Morning Thanks

Garrison Keillor once said we'd all be better off if we all started the day by giving thanks for just one thing. I'll try.

Thursday, February 14, 2019

Poetry once again

Mary Oliver, 1935-2019
I think I've almost forgotten what I spent so many years teaching. For years, I spoonfed poetry into endless classes of college freshmen, urging them to appreciate the smell the roses so redolent in verse--Shakespeare to Frost to Koozer.

Then I retired and promptly forgot all that stuff. If I were to page through the last decade of blog posts, I'd find some poems--here and there Emily Dickinson, now and then someone else I'd stumble upon, and some from a few friends like Jean Janzen, Julia Kasdorf, Luci Shaw, Bob Siegel. But poetry has never been a steady diet; only rarely do I sit and read.

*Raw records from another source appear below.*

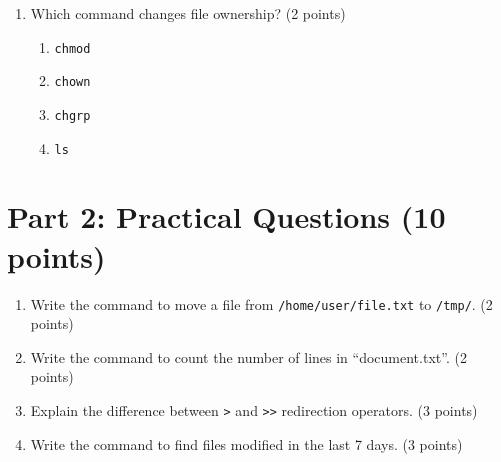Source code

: \documentclass[11pt,a4paper]{article}
\begin{document}
{\begin{enumerate}[label=\textbf{\arabic*.}]
    \item Which command changes file ownership? (2 points)
    \begin{enumerate}[label=(\alph*)]
        \item \texttt{chmod}
        \item \texttt{chown}
        \item \texttt{chgrp}
        \item \texttt{ls}
    \end{enumerate}
\end{enumerate}

\section*{Part 2: Practical Questions (10 points)}

\begin{enumerate}[label=\textbf{\arabic*.}, resume]
    \item Write the command to move a file from \texttt{/home/user/file.txt} to \texttt{/tmp/}. (2 points)
    
    \vspace{2cm}
    
    \item Write the command to count the number of lines in ``document.txt''. (2 points)
    
    \vspace{2cm}
    
    \item Explain the difference between \texttt{>} and \texttt{>>} redirection operators. (3 points)
    
    \vspace{3cm}
    
    \item Write the command to find files modified in the last 7 days. (3 points)
    
    \vspace{3cm}
\end{enumerate}
}
\end{document}
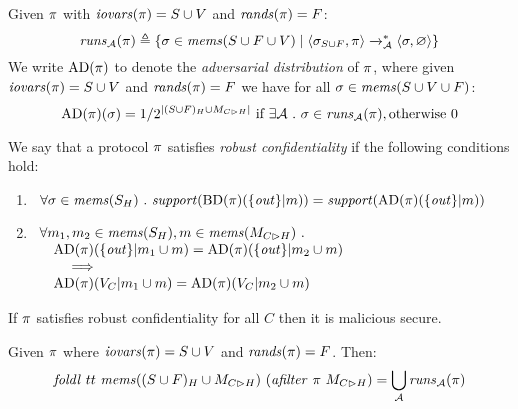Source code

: \begin{definition}
  Given $\pi$ with $\mathit{iovars}(\pi) = S \cup V$ and $\mathit{rands}(\pi) = F$:
  $$
  \mathit{runs}_{\mathcal{A}}(\pi) \triangleq \{ \sigma \in \mathit{mems}(S\cup F \cup V) \mid \langle \sigma_{S \cup F},\pi \rangle \xrightarrow{}^{*}_{\mathcal{A}} \langle \sigma,\varnothing \rangle \}
  $$
  We write $\mathrm{AD}(\pi)$ to denote the \emph{adversarial distribution} of
  $\pi$, where given $\mathit{iovars}(\pi) = S \cup V$ and $\mathit{rands}(\pi) = F$
  we have for all $\sigma \in \mathit{mems}(S \cup V \cup F)$:
  $$
  \mathrm{AD}(\pi)(\sigma) =  1 / 2^{|(S\cup F)_H \cup M_{C \rhd H}|} \ \text{if}\ \exists \mathcal{A}\ .\ \sigma \in \mathit{runs}_{\mathcal{A}}(\pi), \text{otherwise}\ 0
  $$
\end{definition}

\begin{definition}
  We say that a protocol $\pi$ satisfies \emph{robust confidentiality} if the following conditions hold:
  \begin{enumerate}
  \item $\ \,\forall \store \in \mems(S_H) \ .\ \support(\progtt(\prog)(\{ \outv \}|m)) = \support(\att(\prog)(\{ \outv \}|m))$
  \item $\begin{array}[t]{l}\forall m_1, m_2 \in \mathit{mems}(S_H), m \in \mathit{mems}(M_{C \rhd H})\ . \\
    \quad \mathrm{AD}(\pi)(\{ \mathit{out} \} |m_1 \cup m) = \mathrm{AD}(\pi)(\{ \mathit{out} \}|m_2 \cup m) \\
    \qquad \implies\\
    \quad \mathrm{AD}(\pi)(V_C|m_1 \cup m) = \mathrm{AD}(\pi)(V_C|m_2 \cup m)\end{array}$
  \end{enumerate}
\end{definition}


\begin{theorem}
  If $\pi$ satisfies robust confidentiality for all $C$ then it is malicious secure.
\end{theorem}

\begin{lemma}
  \label{lemma-aruns}
  Given $\pi$ where $\mathit{iovars}(\pi) = S \cup V$ and $\mathit{rands}(\pi) = F$. Then:
  $$
  \mathit{foldl}\ {tt}\ \mathit{mems}((S \cup F)_H \cup M_{C \rhd H})\ (\mathit{afilter}\ \pi\ M_{C \rhd H}) = \bigcup_{\mathcal{A}}  \mathit{runs}_{\mathcal{A}}(\pi)
  $$
\end{lemma}
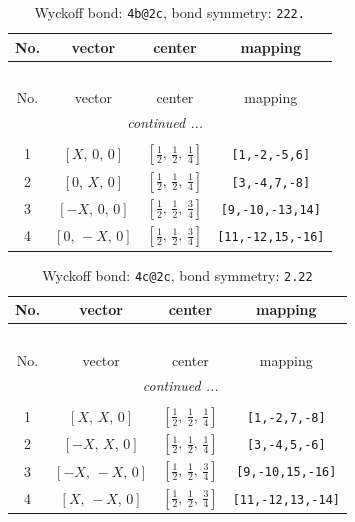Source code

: \documentclass[fleqn,8pt]{jsarticle}
\begin{document}
\renewcommand{\arraystretch}{1.2}
\begin{longtable}{cccc}
\caption{Wyckoff bond: {\tt 4b@2c}, bond symmetry: {\tt 222.}}
 \\
 \hline \hline
No. & vector & center & mapping \\ \hline \endfirsthead

\multicolumn{3}{l}{\tablename\ \thetable{}} \\
 \hline \hline
No. & vector & center & mapping \\ \hline \endhead

 \hline \hline
\multicolumn{3}{r}{\footnotesize\it continued ...} \\ \endfoot

 \hline \hline
\multicolumn{3}{r}{} \\ \endlastfoot

1 & $\left[ X,\, 0,\, 0 \right]$ & $\left[ \frac{1}{2},\, \frac{1}{2},\, \frac{1}{4} \right]$ & {\tt [1,-2,-5,6]} \\ \hline
2 & $\left[ 0,\, X,\, 0 \right]$ & $\left[ \frac{1}{2},\, \frac{1}{2},\, \frac{1}{4} \right]$ & {\tt [3,-4,7,-8]} \\ \hline
3 & $\left[ - X,\, 0,\, 0 \right]$ & $\left[ \frac{1}{2},\, \frac{1}{2},\, \frac{3}{4} \right]$ & {\tt [9,-10,-13,14]} \\ \hline
4 & $\left[ 0,\, - X,\, 0 \right]$ & $\left[ \frac{1}{2},\, \frac{1}{2},\, \frac{3}{4} \right]$ & {\tt [11,-12,15,-16]} \\
\end{longtable}
\renewcommand{\arraystretch}{1.2}
\begin{longtable}{cccc}
\caption{Wyckoff bond: {\tt 4c@2c}, bond symmetry: {\tt 2.22}}
 \\
 \hline \hline
No. & vector & center & mapping \\ \hline \endfirsthead

\multicolumn{3}{l}{\tablename\ \thetable{}} \\
 \hline \hline
No. & vector & center & mapping \\ \hline \endhead

 \hline \hline
\multicolumn{3}{r}{\footnotesize\it continued ...} \\ \endfoot

 \hline \hline
\multicolumn{3}{r}{} \\ \endlastfoot

1 & $\left[ X,\, X,\, 0 \right]$ & $\left[ \frac{1}{2},\, \frac{1}{2},\, \frac{1}{4} \right]$ & {\tt [1,-2,7,-8]} \\ \hline
2 & $\left[ - X,\, X,\, 0 \right]$ & $\left[ \frac{1}{2},\, \frac{1}{2},\, \frac{1}{4} \right]$ & {\tt [3,-4,5,-6]} \\ \hline
3 & $\left[ - X,\, - X,\, 0 \right]$ & $\left[ \frac{1}{2},\, \frac{1}{2},\, \frac{3}{4} \right]$ & {\tt [9,-10,15,-16]} \\ \hline
4 & $\left[ X,\, - X,\, 0 \right]$ & $\left[ \frac{1}{2},\, \frac{1}{2},\, \frac{3}{4} \right]$ & {\tt [11,-12,13,-14]} \\
\end{longtable}
\end{document}
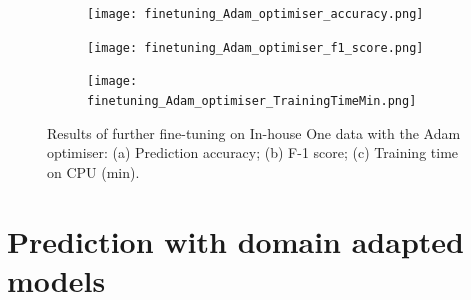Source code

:\documentclass[a4paper,12pt]{article}
\newcommand{\figwidthhh}{0.45\textwidth}
\newcommand{\inghamOne}{In-house One\xspace}   %
\begin{document}
	
\begin{figure}[h!]
	\begin{center}
		\begin{subfigure}[b]{\figwidthhh}
			\caption{} 
			\texttt{[image: finetuning\_Adam\_optimiser\_accuracy.png]}
		\end{subfigure}
        \hfill
		\begin{subfigure}[b]{\figwidthhh}
			\caption{}
			\texttt{[image: finetuning\_Adam\_optimiser\_f1\_score.png]}
		\end{subfigure}
        \hfill
		\begin{subfigure}[b]{\figwidthhh}
			\caption{}
			\texttt{[image: finetuning\_Adam\_optimiser\_TrainingTimeMin.png]}
		\end{subfigure}
	\end{center}                                                                
	\caption{Results of further fine-tuning on \inghamOne data with the Adam optimiser: (a) Prediction accuracy; (b) F-1 score; (c) Training time on CPU (min).
	} 
	\label{fig:res_domainAdaptation_Adam}
\end{figure}


\newpage


\section{Prediction with domain adapted models}
\end{document}
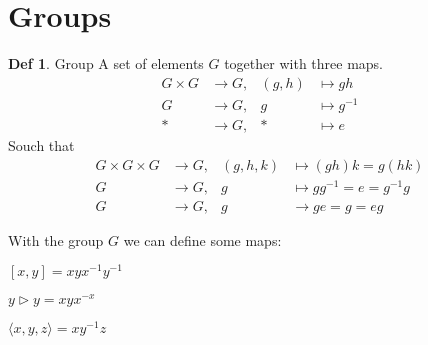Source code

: \documentclass{article}
\theoremstyle{definition}
\newtheorem{definition}{Def}[section]
\theoremstyle{remark}
\begin{document}
\section{Groups}
\begin{definition}{Group} A set of elements $G$ together with three maps.
\begin{align*}
    G\times G &\longrightarrow G, & (g,h) &\longmapsto gh \\
    G &\longrightarrow G, & g &\longmapsto g^{-1} \\
    * &\longrightarrow G, & * &\longmapsto e
\end{align*}
Souch that 
\begin{align*}
    G\times G \times G &\longrightarrow G, & (g,h,k) &\longmapsto (gh)k = g(hk) \\
    G &\longrightarrow G, & g &\longmapsto gg^{-1} = e = g^{-1}g \\
    G & \longrightarrow G, & g &\longrightarrow ge = g  = eg
\end{align*}
\end{definition}
With the group $G$ we can define some maps:
\begin{description}
\item[Commutator] $[x,y] = xyx^{-1}y^{-1}$
\item[Conjucation] $y \triangleright y = xyx^{-x}$
\item $\langle x, y, z \rangle = xy^{-1}z$
\end{description}
\end{document}
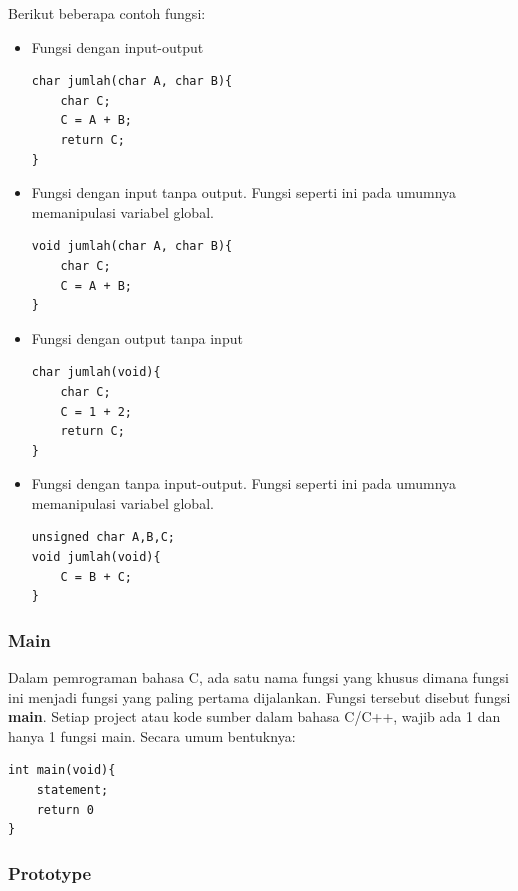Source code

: \documentclass[12pt,]{article}
\begin{document}
	Berikut beberapa contoh fungsi:
	\begin{itemize}
		\item Fungsi dengan input-output
		\begin{verbatim}
char jumlah(char A, char B){
	char C;
	C = A + B;
	return C;
}
		\end{verbatim}
		
		\item Fungsi dengan input tanpa output.
		Fungsi seperti ini pada umumnya memanipulasi variabel global.
		\begin{verbatim}
void jumlah(char A, char B){
	char C;
	C = A + B;
}
		\end{verbatim}
		
		\item Fungsi dengan output tanpa input
		\begin{verbatim}
char jumlah(void){
	char C;
	C = 1 + 2;
	return C;
}
		\end{verbatim}
		
		\item Fungsi dengan tanpa input-output.
		Fungsi seperti ini pada umumnya memanipulasi variabel global.
		\begin{verbatim}
unsigned char A,B,C;
void jumlah(void){
	C = B + C;
}
		\end{verbatim}
		
	\end{itemize}
	
	\subsubsection{Main}
	
	Dalam pemrograman bahasa C, ada satu nama fungsi yang khusus dimana fungsi ini menjadi fungsi yang paling pertama dijalankan.
	Fungsi tersebut disebut fungsi \textbf{main}.
	Setiap project atau kode sumber dalam bahasa C/C++, wajib ada 1 dan hanya 1 fungsi main.
	Secara umum bentuknya:
	
	\begin{verbatim}
int main(void){
	statement;
	return 0
}
	\end{verbatim}
	
	\subsubsection{Prototype}
	
\end{document}
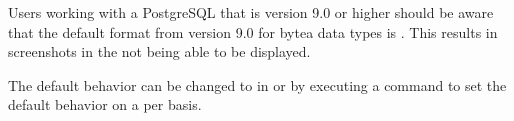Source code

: Users working with a PostgreSQL \gddb{} that is version 9.0 or higher should be aware that the default format from version 9.0 for bytea data types is . This results in screenshots in the \gddb{} not being able to be displayed. 

The default behavior can be changed to  in  or by executing a command to set the default behavior on a per \gddb{} basis. 


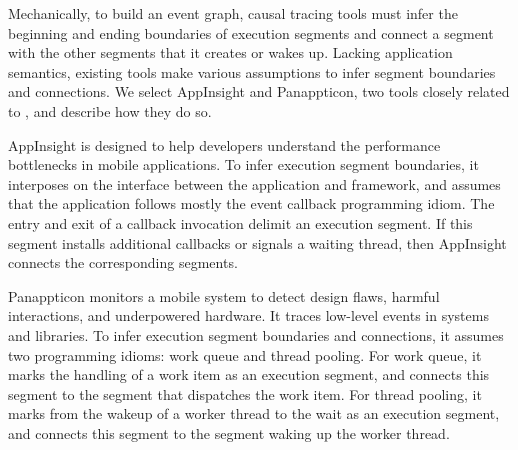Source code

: Mechanically, to build an event graph, causal tracing tools must infer the
beginning and ending boundaries of execution segments and connect a
segment with the other segments that it creates or wakes up. Lacking
application semantics, existing tools make various assumptions to infer
segment boundaries and connections.  We select AppInsight and Panappticon,
two tools closely related to \xxx, and describe how they do so.

AppInsight is designed to help developers understand the performance
bottlenecks in mobile applications.  To infer execution segment
boundaries, it interposes on the interface between the application and
framework, and assumes that the application follows mostly the event
callback programming idiom.  The entry and exit of a callback invocation
delimit an execution segment.  If this segment installs additional
callbacks or signals a waiting thread, then AppInsight connects the
corresponding segments.

Panappticon monitors a mobile system to detect design flaws, harmful
interactions, and underpowered hardware. It traces low-level events in
systems and libraries.  To infer execution segment boundaries and
connections, it assumes two programming idioms: work queue and thread
pooling.  For work queue, it marks the handling of a work item as an
execution segment, and connects this segment to the segment that
dispatches the work item.  For thread pooling, it marks from the wakeup of
a worker thread to the wait as an execution segment, and connects this
segment to the segment waking up the worker thread.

A former student messaged me yesterday, asked me which Mary Oliver book she should buy as a gift for her husband's birthday. As if I knew. I know Mary Oliver, know she's greatly loved by people I respect greatly, know she died just recently, know her penchant for the rich spirituality of little things, the glories of the natural world. But I don't really know her work.

So yesterday, having still not answered my ex-student's question, I googled Mary Oliver's poetry, and scolded myself for not doing what I told thousands of kids they should do--read poetry. This is the first Mary Oliver poem I found.

The Journey

One day you finally knew
what you had to do, and began,
though the voices around you
kept shouting
their bad advice--
though the whole house
began to tremble
and you felt the old tug
at your ankles.

The kind of epiphany she's describing is not some blinding Demascus Road discovery. "Finally" suggests the change of heart or mood or life that's about to happen is something you or I have considered for a long time--who knows how long? And it's not whimsy either. There are voices everywhere, reasons to fear walking away from what has been.

"Mend my life!"
each voice cried.
But you didn't stop.
You knew what you had to do,
though the wind pried
with its stiff fingers
at the very foundations,
though their melancholy
was terrible.

Dependents are all around, so many or so weighty that something in you risks being lost in their needing. Pulling away is so difficult it sends us into depression. But the poem carries resolve--"You knew what you had to do." And interesting, isn't it?--her use of you? She's telling us something we already know. 

It was already late
enough, and a wild night,
and the road full of fallen
branches and stones.

And we're not turning back--even though the path away isn't any easier to negotiate than the mess we've left behind.

But little by little,
as you left their voices behind,
the stars began to burn
through the sheets of clouds,

The darkness doesn't stay. Even though it's night, somehow there's light, somehow there's stars. The burden we've left behind isn't as clear as what we're already only beginning to see.

and there was a new voice
which you slowly
recognized as your own,
that kept you company

Once again, she's telling us what she says we already know. This journey all past tense. It's something we know because it's something we all have done, maybe not just once either, maybe often. There were times we had to walk away or suffer the death of something more important. "You remember," she tells us-- and it's not a question. Remember how that went?--strength increasing, courage growing, resolution refashioning our own sense of who we are.

as you strode deeper and deeper
into the world, determined to do
the only thing you could do--
determined to save
the only life you could save.

That's it. End of poem. End of story.

As it turns out, ourselves is all we have, she says, and you know it. The old moralist in me could spin all of this as idolatry, because the outline Mary Oliver traces in "The Journey" snubs your neighbor. That's what's left behind here when you walk away. 

But this isn't Sunday School. What Mary Oliver is describing is the discovery of the second half of the old biblical injunction--"love your neighbor as yourself." Mary Oliver's "Journey" is all about making sure the you each of us works with is sound and true and resolved. She's telling us what we already know but always to need to hear. She's making sure we remember that the only soul we can save is that one within ourselves. 

I think I'll tell that former student to buy Devotions, Mary Oliver's most recent collection. And I'll buy one too.